Did Brexit come into Trustpilot’s IPO plans at all? Not really, says Derek Brown, head of IR at the Copenhagen-founded company that went public in London in March 2021.
Brown, who joined Trustpilot in November 2020 to take it through the listing process, says that while much was made of the Brexit effect when the company listed, ‘it didn’t really feed into our calculations and we certainly weren’t trying to make any political point by going public in London’.
Instead, London simply made sense. Too big for some of the other European bourses, too small for the US and with the UK as its biggest market, Trustpilot found its Goldilocks of listing venues in London. The City’s strenuous listing requirements also tie in with something close to the heart of Trustpilot: transparency. In fact, that was another reason to go public in the first place, notes Brown.
‘When you go public, you open yourself up to a lot more regulation and scrutiny – particularly in London,’ he explains. ‘And we welcome that. It’s a big plus for us in terms of our consumer brand: we’re public now – here are our reports and accounts, our sustainability report and transparency reports.’

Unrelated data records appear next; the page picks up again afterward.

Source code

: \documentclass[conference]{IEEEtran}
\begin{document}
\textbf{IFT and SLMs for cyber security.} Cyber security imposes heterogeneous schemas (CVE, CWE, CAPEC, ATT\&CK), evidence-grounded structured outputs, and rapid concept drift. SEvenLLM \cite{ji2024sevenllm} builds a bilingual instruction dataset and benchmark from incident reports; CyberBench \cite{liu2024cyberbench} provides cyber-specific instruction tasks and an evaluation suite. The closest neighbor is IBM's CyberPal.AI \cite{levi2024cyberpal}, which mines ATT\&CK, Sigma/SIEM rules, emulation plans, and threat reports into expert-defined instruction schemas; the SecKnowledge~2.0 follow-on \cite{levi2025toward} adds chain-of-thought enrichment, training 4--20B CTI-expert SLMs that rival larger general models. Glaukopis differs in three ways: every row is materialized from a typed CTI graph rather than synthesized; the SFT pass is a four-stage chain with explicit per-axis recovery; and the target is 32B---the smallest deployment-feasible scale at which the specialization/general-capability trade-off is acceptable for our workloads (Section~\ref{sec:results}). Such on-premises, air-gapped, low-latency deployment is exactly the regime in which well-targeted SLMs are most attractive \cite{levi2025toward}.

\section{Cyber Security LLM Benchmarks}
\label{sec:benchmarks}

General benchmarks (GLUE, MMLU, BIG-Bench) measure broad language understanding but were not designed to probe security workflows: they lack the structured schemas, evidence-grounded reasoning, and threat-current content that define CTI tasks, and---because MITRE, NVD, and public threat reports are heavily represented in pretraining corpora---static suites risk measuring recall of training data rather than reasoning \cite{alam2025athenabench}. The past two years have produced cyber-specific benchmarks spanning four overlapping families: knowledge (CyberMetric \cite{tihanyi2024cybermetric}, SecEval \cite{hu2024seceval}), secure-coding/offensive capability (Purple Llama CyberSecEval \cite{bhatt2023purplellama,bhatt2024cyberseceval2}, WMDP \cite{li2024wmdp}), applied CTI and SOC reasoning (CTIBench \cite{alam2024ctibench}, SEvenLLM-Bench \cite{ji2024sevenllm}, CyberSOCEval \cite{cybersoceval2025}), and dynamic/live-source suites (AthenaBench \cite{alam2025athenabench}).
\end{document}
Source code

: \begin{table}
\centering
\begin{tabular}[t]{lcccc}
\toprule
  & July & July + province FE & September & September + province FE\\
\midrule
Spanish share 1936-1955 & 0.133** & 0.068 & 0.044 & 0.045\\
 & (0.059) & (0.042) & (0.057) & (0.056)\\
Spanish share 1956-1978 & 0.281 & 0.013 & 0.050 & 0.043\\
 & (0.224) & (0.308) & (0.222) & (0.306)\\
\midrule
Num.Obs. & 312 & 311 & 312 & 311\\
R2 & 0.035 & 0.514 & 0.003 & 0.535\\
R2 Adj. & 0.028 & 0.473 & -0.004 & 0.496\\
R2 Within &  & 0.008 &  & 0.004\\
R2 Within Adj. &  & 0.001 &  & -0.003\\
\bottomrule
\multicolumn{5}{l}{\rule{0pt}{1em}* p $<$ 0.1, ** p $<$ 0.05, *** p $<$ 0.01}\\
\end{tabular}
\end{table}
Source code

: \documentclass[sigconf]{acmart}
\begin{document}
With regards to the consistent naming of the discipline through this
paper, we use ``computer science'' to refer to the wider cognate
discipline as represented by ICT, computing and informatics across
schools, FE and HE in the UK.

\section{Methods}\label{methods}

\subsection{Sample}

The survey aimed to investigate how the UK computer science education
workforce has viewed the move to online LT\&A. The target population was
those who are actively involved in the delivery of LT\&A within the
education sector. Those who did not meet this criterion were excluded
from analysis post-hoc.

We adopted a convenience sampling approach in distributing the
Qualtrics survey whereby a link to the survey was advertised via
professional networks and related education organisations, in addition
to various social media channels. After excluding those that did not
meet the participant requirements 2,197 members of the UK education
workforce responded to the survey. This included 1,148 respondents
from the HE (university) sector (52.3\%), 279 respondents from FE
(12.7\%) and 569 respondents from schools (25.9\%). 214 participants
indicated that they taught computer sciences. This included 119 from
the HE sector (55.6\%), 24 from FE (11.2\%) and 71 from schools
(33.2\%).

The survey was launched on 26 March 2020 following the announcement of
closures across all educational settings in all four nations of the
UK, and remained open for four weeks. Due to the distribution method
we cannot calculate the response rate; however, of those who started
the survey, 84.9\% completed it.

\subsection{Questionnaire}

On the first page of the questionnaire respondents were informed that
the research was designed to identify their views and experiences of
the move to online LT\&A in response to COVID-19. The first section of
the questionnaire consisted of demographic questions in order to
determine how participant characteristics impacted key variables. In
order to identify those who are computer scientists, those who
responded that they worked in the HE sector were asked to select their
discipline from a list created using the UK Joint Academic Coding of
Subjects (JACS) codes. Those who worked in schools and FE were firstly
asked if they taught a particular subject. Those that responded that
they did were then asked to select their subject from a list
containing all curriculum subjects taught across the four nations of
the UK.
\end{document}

Part of the Brexit fuss was also, no doubt, that Trustpilot was a company with choices. The company is interesting not only because of how fast it has grown – and the ‘viral network effect’ that fuels that growth – but also because of what it does, allowing people to review essentially any company or service. Trustpilot is a firm that sells software to businesses, but it is much more than that. It is a consumer brand, too.
‘If you walk across London, you will see Trustpilot emblazoned on the side of a bus or on a billboard,’ Brown says. ‘You see it on posters on the London Underground. If you watch television in the UK, you’ll see Trustpilot banners at the end of TV advertisements.’ He points out that this was another factor in choosing London as the company’s listing venue.
A messaging challenge
While this duality is a big part of the firm’s success story, Trustpilot’s business model also created challenges when it came to prepping the IPO. ‘The messaging was a challenge,’ Brown recalls. ‘We needed to explain to people why they should be excited about this investment opportunity.’

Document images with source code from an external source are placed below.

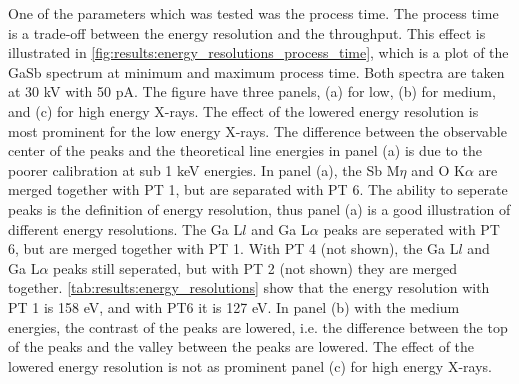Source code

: One of the parameters which was tested was the process time.
The process time is a trade-off between the energy resolution and the throughput.
This effect is illustrated in \cref{fig:results:energy_resolutions_process_time}, which is a plot of the GaSb spectrum at minimum and maximum process time.
Both spectra are taken at 30 kV with 50 pA.
The figure have three panels, (a) for low, (b) for medium, and (c) for high energy X-rays.
The effect of the lowered energy resolution is most prominent for the low energy X-rays.
The difference between the observable center of the peaks and the theoretical line energies in panel (a) is due to the poorer calibration at sub 1 keV energies.
In panel (a), the Sb M$\eta$ and O K$\alpha$ are merged together with PT 1, but are separated with PT 6.
The ability to seperate peaks is the definition of energy resolution, thus panel (a) is a good illustration of different energy resolutions.
The Ga L$l$ and Ga L$\alpha$ peaks are seperated with PT 6, but are merged together with PT 1.
With PT 4 (not shown), the Ga L$l$ and Ga L$\alpha$ peaks still seperated, but with PT 2 (not shown) they are merged together.
\cref{tab:results:energy_resolutions} show that the energy resolution with PT 1 is 158 eV, and with PT6 it is 127 eV.
In panel (b) with the medium energies, the contrast of the peaks are lowered, i.e. the difference between the top of the peaks and the valley between the peaks are lowered.
The effect of the lowered energy resolution is not as prominent panel (c) for high energy X-rays.



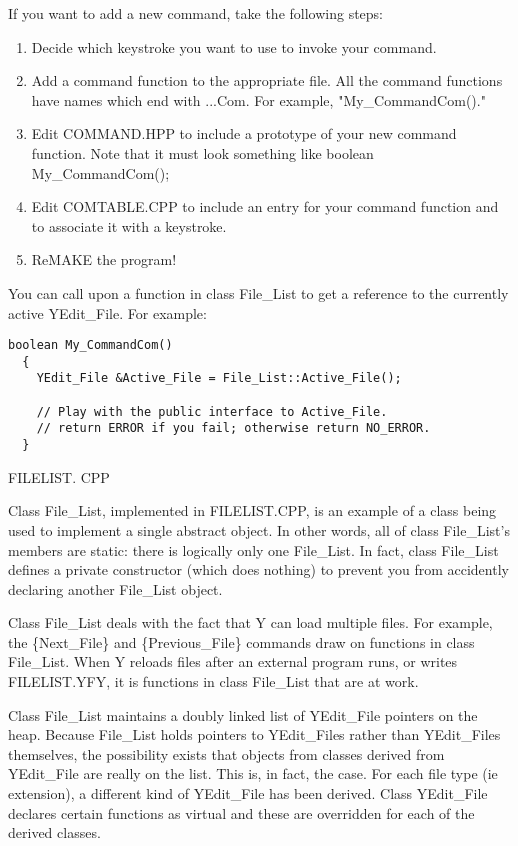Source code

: If you want to add a new command, take the following steps:

\begin{enumerate}

\item Decide which keystroke you want to use to invoke your command.

\item Add a command function to the appropriate file. All the command functions have names which
  end with ...Com. For example, "My\_CommandCom()."

\item Edit COMMAND.HPP to include a prototype of your new command function. Note that it must
  look something like boolean My\_CommandCom();

\item Edit COMTABLE.CPP to include an entry for your command function and to associate it with a
  keystroke.

\item ReMAKE the program!

\end{enumerate}

You can call upon a function in class File\_List to get a reference to the currently active
YEdit\_File. For example:

\begin{verbatim}
boolean My_CommandCom()
  {
    YEdit_File &Active_File = File_List::Active_File();

    // Play with the public interface to Active_File.
    // return ERROR if you fail; otherwise return NO_ERROR.
  }
\end{verbatim}

FILELIST. CPP

Class File\_List, implemented in FILELIST.CPP, is an example of a class being used to implement a
single abstract object. In other words, all of class File\_List's members are static: there is
logically only one File\_List. In fact, class File\_List defines a private constructor (which does
nothing) to prevent you from accidently declaring another File\_List object.

Class File\_List deals with the fact that Y can load multiple files. For example, the
\{Next\_File\} and \{Previous\_File\} commands draw on functions in class File\_List. When Y
reloads files after an external program runs, or writes FILELIST.YFY, it is functions in class
File\_List that are at work.

Class File\_List maintains a doubly linked list of YEdit\_File pointers on the heap. Because
File\_List holds pointers to YEdit\_Files rather than YEdit\_Files themselves, the possibility
exists that objects from classes derived from YEdit\_File are really on the list. This is, in
fact, the case. For each file type (ie extension), a different kind of YEdit\_File has been
derived. Class YEdit\_File declares certain functions as virtual and these are overridden for
each of the derived classes.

But no one had researched the market for online reviews and the firm needed research to populate its prospectus. ‘We employed a firm of consultants and had it go off and define the market to figure out what it could be worth over time – and in a detailed way,’ Brown says. ‘We were able to offer some useful insights for people.’

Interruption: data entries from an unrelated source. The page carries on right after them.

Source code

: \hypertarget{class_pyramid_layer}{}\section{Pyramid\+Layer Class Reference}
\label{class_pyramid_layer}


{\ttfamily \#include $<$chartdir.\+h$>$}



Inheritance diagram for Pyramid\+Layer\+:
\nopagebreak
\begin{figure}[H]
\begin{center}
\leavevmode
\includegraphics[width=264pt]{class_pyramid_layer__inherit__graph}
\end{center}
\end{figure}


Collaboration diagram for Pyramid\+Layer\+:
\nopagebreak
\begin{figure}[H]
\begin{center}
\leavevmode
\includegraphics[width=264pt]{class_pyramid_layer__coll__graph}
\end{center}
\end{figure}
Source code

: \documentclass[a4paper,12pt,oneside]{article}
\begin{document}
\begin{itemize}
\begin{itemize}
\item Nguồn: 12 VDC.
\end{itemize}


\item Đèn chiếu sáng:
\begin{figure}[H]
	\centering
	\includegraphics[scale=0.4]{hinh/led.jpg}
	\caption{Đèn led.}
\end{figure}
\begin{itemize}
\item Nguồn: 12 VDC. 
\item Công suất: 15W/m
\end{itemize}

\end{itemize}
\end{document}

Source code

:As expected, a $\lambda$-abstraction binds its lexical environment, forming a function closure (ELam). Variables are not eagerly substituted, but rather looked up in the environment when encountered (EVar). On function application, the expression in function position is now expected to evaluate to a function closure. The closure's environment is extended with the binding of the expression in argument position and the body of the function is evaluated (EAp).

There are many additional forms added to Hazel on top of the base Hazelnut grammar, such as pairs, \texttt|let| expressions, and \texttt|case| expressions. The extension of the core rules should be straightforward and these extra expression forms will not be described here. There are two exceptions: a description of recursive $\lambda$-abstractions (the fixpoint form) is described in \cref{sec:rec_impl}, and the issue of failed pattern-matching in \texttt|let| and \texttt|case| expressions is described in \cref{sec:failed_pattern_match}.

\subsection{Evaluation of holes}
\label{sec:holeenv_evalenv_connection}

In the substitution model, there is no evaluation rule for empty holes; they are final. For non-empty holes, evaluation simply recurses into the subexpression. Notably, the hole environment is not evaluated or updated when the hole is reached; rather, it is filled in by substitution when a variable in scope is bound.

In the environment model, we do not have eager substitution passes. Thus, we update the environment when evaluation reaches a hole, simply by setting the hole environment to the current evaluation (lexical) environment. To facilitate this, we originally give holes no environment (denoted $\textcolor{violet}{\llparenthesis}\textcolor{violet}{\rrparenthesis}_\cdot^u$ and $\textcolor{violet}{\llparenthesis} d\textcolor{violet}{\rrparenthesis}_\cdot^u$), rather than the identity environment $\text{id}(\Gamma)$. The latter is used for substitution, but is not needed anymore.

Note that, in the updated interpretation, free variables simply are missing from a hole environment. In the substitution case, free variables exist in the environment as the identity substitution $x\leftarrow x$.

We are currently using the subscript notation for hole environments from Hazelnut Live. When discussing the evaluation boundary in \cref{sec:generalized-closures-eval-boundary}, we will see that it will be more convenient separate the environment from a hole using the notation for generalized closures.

That challenge continued into the coverage universe, too. ‘From an IR perspective, no one had ever seen a company like Trustpilot before – we were trying to explain the business but also trying to work out who to talk to in the analyst community,’ recalls Brown. ‘Is it software analysts, is it consumer analysts – or a combination of the two? That did affect coverage.’
The company was also following an ‘aggressive’ timetable for its listing, adds Brown, conscious of what he says was a ‘frothy’ IPO market at the time: ‘We were aware of one or two companies we thought might find it quite tricky to get IPOs done – and we wanted to get out ahead of them.’
He also points out that simply taking a private company – with a ‘private company mentality’ – into the public market is a challenge in itself, with Brown having to deal with everything from building an IR website to educating people about what it actually is that investor relations does. ‘We faced challenges and we overcame them,’ he says. ‘It was quite exhilarating when we got to the end of all that and finally went public.’
So what advice does Brown have after ‘all that’? ‘To anyone contemplating an IPO, I’d say: make sure you have the best advice possible – and listen to that advice – but make sure you’re in control of the processes and of the messaging,’ he says.